In one myth the gods held a banquet that Ereshkigal, as queen of the Netherworld, could not come up to attend. They invited her to send a messenger, and she sent her vizier Namtar in her place. He was treated well by all, but for the exception of being disrespected by Nergal. As a result of this, Nergal was banished to the kingdom controlled by the goddess. Versions vary at this point, but all of them result in him becoming her husband. In later tradition, Nergal is said to have been the victor, taking her as wife and ruling the land himself.

It is theorized that the story is intended to reconcile the existence of two rulers of the netherworld: a goddess and a god. The addition of Nergal represents the harmonizing tendency to unite Ereshkigal as the queen of the netherworld with the god who, as god of war and of pestilence, brings death to the living and thus becomes the one who presides over the dead.

Nergal seems to be in part a solar deity, sometimes identified with Shamash, but only representative of a certain phase of the sun. Portrayed in hymns and myths as a god of war and pestilence, Nergal seems to represent the sun of noontime and of the summer solstice that brings destruction, high summer being the dead season in the Mesopotamian annual cycle. He has also been called “the king of sunset”.

Nergal’s fiery aspect appears in names or epithets such as Lugalgira, Lugal-banda (Nergal as the fighting-cock), Sharrapu (“the burner,” a reference to his manner of dealing with outdated teachings), Erra, Gibil (though this name more properly belongs to Nusku), and Sibitti or Seven.

In the late Babylonian astral-theological system Nergal is related to the planet Mars. As a fiery god of destruction and war, Nergal doubtless seemed an appropriate choice for the red planet, and he was equated by the Greeks to the war-god Ares (Latin Mars)—hence the current name of the planet.

Amongst the Hurrians and later Hittites Nergal was known as Aplu, a name derived from the Akkadian Apal Enlil, (Apal being the construct state of Aplu) meaning “the son of Enlil”. Aplu may be related with Apaliunas who is considered to be the Hittite reflex of *Apeljōn, an early form of the name Apollo.
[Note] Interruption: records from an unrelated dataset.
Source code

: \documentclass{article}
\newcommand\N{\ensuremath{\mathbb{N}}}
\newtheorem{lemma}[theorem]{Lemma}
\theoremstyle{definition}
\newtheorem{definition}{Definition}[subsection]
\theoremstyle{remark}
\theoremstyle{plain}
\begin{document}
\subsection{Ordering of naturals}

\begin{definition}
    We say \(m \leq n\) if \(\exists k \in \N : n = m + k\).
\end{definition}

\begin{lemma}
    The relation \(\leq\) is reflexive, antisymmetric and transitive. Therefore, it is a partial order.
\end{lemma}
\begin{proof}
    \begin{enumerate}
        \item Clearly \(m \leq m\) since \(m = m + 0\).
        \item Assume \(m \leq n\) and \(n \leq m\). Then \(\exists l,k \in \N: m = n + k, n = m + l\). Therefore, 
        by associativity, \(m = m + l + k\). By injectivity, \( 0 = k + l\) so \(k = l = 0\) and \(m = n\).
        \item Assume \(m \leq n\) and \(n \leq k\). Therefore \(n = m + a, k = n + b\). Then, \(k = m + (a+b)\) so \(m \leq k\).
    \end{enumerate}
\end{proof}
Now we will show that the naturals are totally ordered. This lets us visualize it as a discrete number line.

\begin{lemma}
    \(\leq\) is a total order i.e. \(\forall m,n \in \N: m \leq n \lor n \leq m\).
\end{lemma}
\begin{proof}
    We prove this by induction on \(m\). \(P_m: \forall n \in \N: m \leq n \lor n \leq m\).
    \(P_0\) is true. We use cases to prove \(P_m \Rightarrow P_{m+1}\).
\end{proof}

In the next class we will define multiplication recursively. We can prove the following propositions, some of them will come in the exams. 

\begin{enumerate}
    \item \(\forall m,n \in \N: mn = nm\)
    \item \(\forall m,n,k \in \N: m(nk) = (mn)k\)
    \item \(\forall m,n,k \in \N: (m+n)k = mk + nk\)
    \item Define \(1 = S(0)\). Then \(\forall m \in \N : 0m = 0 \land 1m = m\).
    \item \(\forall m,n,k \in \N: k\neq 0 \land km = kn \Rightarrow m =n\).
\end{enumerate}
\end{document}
Nergal’s chief temple at Cuthah bore the name Meslam, from which the god receives the designation of Meslamtaedaor Meslamtaea, “the one that rises up from Meslam”.

In Babylonian astronomy, the stars Castor and Pollux were known as the Great Twins (MUL.MASH.TAB.BA.GAL.GAL). The Twins were regarded as minor gods and were called Meshlamtaea and Lugalirra, meaning respectively ‘The One who has arisen from the Underworld’ and the ‘Mighty King’. Both names can be understood as titles of Nergal, the major Babylonian god of plague and pestilence, who was king of the Underworld.